I really liked your previous post, I was hoping we could have a conversation without the hostile misinterpretation.

When I say education I'm referring to university. The traditional education a girl in Somalia can get by the time she is 16 is, in comparison to a university education, "not educated". This is plain language, and you understand it well. But you seem to be mixing in some sort of moral judgmental meaning along with the economic factual meaning.

If simply stating that homemaking requires less education than engineering, medicine, or law is "devaluing women's work", then devaluing women's work would be the correct thing to do. But a statement about the economic dollar investment into work is not the same as a moral judgment of it.

When you say people "devalue women's work", is that all you mean then? That people correctly note that it requires less educational years to produce a homemaker than an engineer, doctor, or lawyer? Because "devaluing women's work" really sounds like a moral thing.


I'm not looking to fight with you. In a nutshell, a girl being married off at age 16 may have been trained from age 4 for her future role as wife and mom.

Some wives and moms are excellent cooks, on par with professional chefs. Most people would probably prefer "mom's home cooking" to McDonald's. And it seems a bit insulting for you to act like I moved the goal posts by saying professional chef. Most full time homemakers I have known did a lot of cooking and were very good at it, on par with a professional chef.

In fact, one of the mom's I knew growing up had been to cooking school. If she hadn't been a woman, she likely would have been running a restaurant rather than cooking gourmet meals for family and friends.

I was a homemaker who homeschooled my 2e sons. I know a lot about gifted education, special needs education, accommodating various things. But that somehow doesn't really count in the eyes of most people.

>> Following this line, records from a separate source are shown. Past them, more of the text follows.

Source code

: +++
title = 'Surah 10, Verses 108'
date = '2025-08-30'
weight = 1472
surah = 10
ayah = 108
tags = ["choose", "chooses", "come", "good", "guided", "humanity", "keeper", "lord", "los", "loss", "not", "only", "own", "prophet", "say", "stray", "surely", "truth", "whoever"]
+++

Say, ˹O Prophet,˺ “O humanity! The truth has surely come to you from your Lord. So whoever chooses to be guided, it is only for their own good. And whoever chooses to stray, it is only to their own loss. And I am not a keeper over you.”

I have been told right here on HN that college education is wasted on homemakers. I needed my college education to do right by my kids and make sure they had some hope of a future.

I mean, I really don't want to fight with you, but you are basically digging your grave deeper by telling me I am wrong to compare a mom's cooking to a professional chef and you were intending to compare it to a job at McDonald's.

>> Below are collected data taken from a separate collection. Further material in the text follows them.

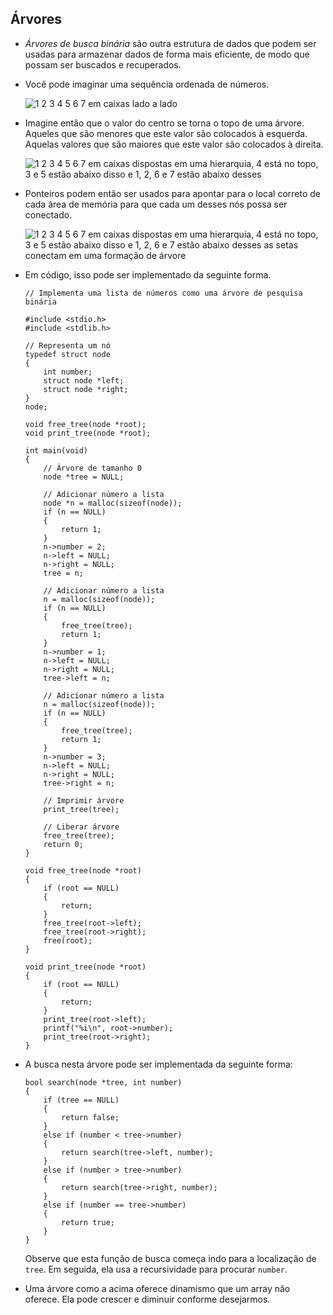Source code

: Árvores
-----

*   _Árvores de busca binária_ são outra estrutura de dados que podem ser usadas para armazenar dados de forma mais eficiente, de modo que possam ser buscados e recuperados.
*   Você pode imaginar uma sequência ordenada de números.
    
    ![1 2 3 4 5 6 7 em caixas lado a lado](https://cs50.harvard.edu/x/2023/notes/5/cs50Week5Slide086.png "árvore")
    
*   Imagine então que o valor do centro se torna o topo de uma árvore. Aqueles que são menores que este valor são colocados à esquerda. Aquelas valores que são maiores que este valor são colocados à direita.
    
    ![1 2 3 4 5 6 7 em caixas dispostas em uma hierarquia, 4 está no topo, 3 e 5 estão abaixo disso e 1, 2, 6 e 7 estão abaixo desses](https://cs50.harvard.edu/x/2023/notes/5/cs50Week5Slide119.png "árvore")
    
*   Ponteiros podem então ser usados para apontar para o local correto de cada área de memória para que cada um desses nós possa ser conectado.
    
    ![1 2 3 4 5 6 7 em caixas dispostas em uma hierarquia, 4 está no topo, 3 e 5 estão abaixo disso e 1, 2, 6 e 7 estão abaixo desses as setas conectam em uma formação de árvore](https://cs50.harvard.edu/x/2023/notes/5/cs50Week5Slide120.png "árvore")
    
*   Em código, isso pode ser implementado da seguinte forma.
    
        // Implementa uma lista de números como uma árvore de pesquisa binária
        
        #include <stdio.h>
        #include <stdlib.h>
        
        // Representa um nó
        typedef struct node
        {
            int number;
            struct node *left;
            struct node *right;
        }
        node;
        
        void free_tree(node *root);
        void print_tree(node *root);
        
        int main(void)
        {
            // Árvore de tamanho 0
            node *tree = NULL;
        
            // Adicionar número a lista
            node *n = malloc(sizeof(node));
            if (n == NULL)
            {
                return 1;
            }
            n->number = 2;
            n->left = NULL;
            n->right = NULL;
            tree = n;
        
            // Adicionar número a lista
            n = malloc(sizeof(node));
            if (n == NULL)
            {
                free_tree(tree);
                return 1;
            }
            n->number = 1;
            n->left = NULL;
            n->right = NULL;
            tree->left = n;
        
            // Adicionar número a lista
            n = malloc(sizeof(node));
            if (n == NULL)
            {
                free_tree(tree);
                return 1;
            }
            n->number = 3;
            n->left = NULL;
            n->right = NULL;
            tree->right = n;
        
            // Imprimir árvore
            print_tree(tree);
        
            // Liberar árvore
            free_tree(tree);
            return 0;
        }
        
        void free_tree(node *root)
        {
            if (root == NULL)
            {
                return;
            }
            free_tree(root->left);
            free_tree(root->right);
            free(root);
        }
        
        void print_tree(node *root)
        {
            if (root == NULL)
            {
                return;
            }
            print_tree(root->left);
            printf("%i\n", root->number);
            print_tree(root->right);
        }
        
    
*   A busca nesta árvore pode ser implementada da seguinte forma:
    
        bool search(node *tree, int number)
        {
            if (tree == NULL)
            {
                return false;
            }
            else if (number < tree->number)
            {
                return search(tree->left, number);
            }
            else if (number > tree->number)
            {
                return search(tree->right, number);
            }
            else if (number == tree->number)
            {
                return true;
            }
        }
        
    
    Observe que esta função de busca começa indo para a localização de `tree`. Em seguida, ela usa a recursividade para procurar `number`.
    
*   Uma árvore como a acima oferece dinamismo que um array não oferece. Ela pode crescer e diminuir conforme desejarmos.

Women also do things like patch up kids who are injured, take care of them while sick etc. In fact, I am getting well when the world tells me it cannot be done and that is largely through leveraging the domains of knowledge that are the purview of homemakers.

So when you say that we should rightly devalue women's work in comparison to medicine, my feeling is there is no means to bridge the vast distance between your mental models of life, the universe and everything and mine.

And if you and the rest of HN will excuse me, I think I have had enough of arguing this topic.

Have a Happy Thanksgiving if you are American and insert whatever appropriate greeting suffices if you are not.


I don't want to fight with anyone either.

"when you say that we should rightly devalue women's work in comparison to medicine"

I said the opposite of this, with emphasis. It was my whole point. It's such a struggle to communicate through these repeated hostile misinterpretations. Please, please, read what I'm actually saying. There is nuance. This isn't a flame war. You're jumping to the conclusion that I think your personal daily struggles for years are worthless. This is not what I an saying at all.

It seems you are equating price with moral worthiness. It costs more to train a doctor than a homemaker. This is simple fact measurable in dollars. I don't think that this devalues women's work any more than it devalues a soldier's work because they are not paid well. But I guess you do see price as equivalent to moral value. That is a gap in worldview I can't cross; the counterexamples are so numerous I can't make sense of any statement based on such a premise.